“In individuals, insanity is rare; but in groups, parties, nations and epochs, it is the rule.”
Friedrich Nietzsche (1844-1900), had a tremendous impact on German culture and society, both during and after his lifetime. This selection of quotes highlights some of the major themes in Nietzsche’s writings. Some of these themes would have significant political implications in twentieth century Germany and go on to provide the foundation for the Neofascist movements even into the present day.
NATURE CREATES INEQUALITY (CASTES), NOT MAN
“The order of castes, the highest, the dominating law, is merely the ratification of an order of nature, of a natural law of the first rank, over which no arbitrary fiat, no “modern idea,” can exert any influence. In every healthy society there are three physiological types, gravitating toward differentiation but mutually conditioning one another, and each of these has its own hygiene, its own sphere of work, its own special mastery and feeling of perfection. It is not Manu but nature that sets off in one class those who are chiefly intellectual, in another those who are marked by muscular strength and temperament, and in a third those who are distinguished in neither one way or the other, but show only mediocrity — the last-named represents the great majority, and the first two the select. The superior caste — I call it the fewest — has, as the most perfect, the privileges of the few: it stands for happiness, for beauty, for everything good upon earth. Only the most intellectual of men have any right to beauty, to the beautiful; only in them can goodness escape being weakness.”
In all this, I repeat, there is nothing arbitrary, nothing “made up”; whatever is to the contrary is made up — by it nature is brought to shame. . . The order of castes, the order of rank, simply formulates the supreme law of life itself; the separation of the three types is necessary to the maintenance of society, and to the evolution of higher types, and the highest types — the inequality of rights is essential to the existence of any rights at all. A right is a privilege. Everyone enjoys the privileges that accord with his state of existence.

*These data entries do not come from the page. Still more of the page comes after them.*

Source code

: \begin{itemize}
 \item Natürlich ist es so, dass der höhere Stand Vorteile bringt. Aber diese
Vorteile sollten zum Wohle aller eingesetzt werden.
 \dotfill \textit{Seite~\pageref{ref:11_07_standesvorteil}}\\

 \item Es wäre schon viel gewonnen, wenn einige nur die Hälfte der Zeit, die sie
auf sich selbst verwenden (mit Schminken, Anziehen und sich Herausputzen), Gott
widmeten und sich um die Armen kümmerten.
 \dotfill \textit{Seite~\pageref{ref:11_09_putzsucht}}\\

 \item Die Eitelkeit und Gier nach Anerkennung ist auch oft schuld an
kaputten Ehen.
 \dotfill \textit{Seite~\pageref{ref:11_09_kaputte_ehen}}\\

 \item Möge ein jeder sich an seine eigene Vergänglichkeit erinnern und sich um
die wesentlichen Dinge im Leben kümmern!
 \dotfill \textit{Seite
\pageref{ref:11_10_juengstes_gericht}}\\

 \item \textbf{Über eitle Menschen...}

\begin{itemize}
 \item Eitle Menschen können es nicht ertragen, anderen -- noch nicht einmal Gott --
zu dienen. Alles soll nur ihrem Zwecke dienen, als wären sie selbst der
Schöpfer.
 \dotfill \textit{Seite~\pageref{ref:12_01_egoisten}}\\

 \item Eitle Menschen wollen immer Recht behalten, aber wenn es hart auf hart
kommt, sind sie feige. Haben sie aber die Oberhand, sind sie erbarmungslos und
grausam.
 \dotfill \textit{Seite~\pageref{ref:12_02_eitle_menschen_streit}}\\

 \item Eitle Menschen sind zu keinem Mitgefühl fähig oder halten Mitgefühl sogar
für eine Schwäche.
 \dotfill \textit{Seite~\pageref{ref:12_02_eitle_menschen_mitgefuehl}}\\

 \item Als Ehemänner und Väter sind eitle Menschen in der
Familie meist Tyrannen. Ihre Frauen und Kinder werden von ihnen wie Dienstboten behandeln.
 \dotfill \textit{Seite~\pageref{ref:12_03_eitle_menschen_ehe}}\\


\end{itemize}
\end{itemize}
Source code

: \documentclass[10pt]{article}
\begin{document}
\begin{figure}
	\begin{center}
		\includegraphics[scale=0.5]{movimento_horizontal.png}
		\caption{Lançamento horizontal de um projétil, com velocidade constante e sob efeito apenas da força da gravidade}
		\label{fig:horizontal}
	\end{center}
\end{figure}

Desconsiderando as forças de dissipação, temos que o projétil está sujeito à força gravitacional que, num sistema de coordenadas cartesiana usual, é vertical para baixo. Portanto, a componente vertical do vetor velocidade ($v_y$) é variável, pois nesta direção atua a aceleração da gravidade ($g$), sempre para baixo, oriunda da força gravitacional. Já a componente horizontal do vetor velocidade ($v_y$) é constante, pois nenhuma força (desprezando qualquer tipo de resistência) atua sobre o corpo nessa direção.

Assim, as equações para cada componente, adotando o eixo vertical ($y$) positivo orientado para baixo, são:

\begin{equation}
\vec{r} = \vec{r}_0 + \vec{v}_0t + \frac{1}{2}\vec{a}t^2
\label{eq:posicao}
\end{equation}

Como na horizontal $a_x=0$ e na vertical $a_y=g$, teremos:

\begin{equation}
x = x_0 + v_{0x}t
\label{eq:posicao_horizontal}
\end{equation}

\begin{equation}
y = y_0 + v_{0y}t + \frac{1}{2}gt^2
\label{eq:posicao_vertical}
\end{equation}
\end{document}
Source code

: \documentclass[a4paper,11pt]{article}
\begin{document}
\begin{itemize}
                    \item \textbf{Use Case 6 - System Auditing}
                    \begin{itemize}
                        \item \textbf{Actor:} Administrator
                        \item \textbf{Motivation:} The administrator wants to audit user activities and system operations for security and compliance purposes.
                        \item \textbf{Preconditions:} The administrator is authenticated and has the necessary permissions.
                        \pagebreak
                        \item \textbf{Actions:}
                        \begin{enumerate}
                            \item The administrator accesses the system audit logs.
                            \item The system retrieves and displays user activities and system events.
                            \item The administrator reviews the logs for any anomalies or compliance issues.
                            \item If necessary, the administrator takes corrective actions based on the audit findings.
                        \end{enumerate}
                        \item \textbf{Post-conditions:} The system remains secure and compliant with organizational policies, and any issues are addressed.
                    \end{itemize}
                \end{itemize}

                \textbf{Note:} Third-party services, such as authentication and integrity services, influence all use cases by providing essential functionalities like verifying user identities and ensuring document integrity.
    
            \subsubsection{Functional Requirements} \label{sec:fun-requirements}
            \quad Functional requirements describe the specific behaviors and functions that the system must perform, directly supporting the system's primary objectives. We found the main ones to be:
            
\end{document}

“Wrong never lies in unequal rights; it lies in the assertion of ‘equal’ rights.”
Source: Friedrich Nietzsche, The Antichrist, Paragraph 57
THE “SUPER MAN” (DER ÜBERMENSCH)
When Zarathustra arrived at the nearest town which adjoineth the forest, he found many people assembled in the market-place; for it had been announced that a rope-dancer would give a performance. And Zarathustra spake thus unto the people:
I teach you of the Superman. Man is something that is to be surpassed. What have ye done to surpass man?
All beings hitherto have created something beyond themselves: and ye want to be the ebb of that great tide, and would rather go back to the beast than surpass man?
What is the ape to man? A laughing-stock, a thing of shame. And just the same shall man be to the Superman: a laughing-stock, a thing of shame.
Ye have made your way from the worm to man, and much within you is still worm. Once were ye apes, and even yet man is more of an ape than any of the apes.
Even the wisest among you is only a disharmony and hybrid of plant and phantom. But do I bid you become phantoms or plants?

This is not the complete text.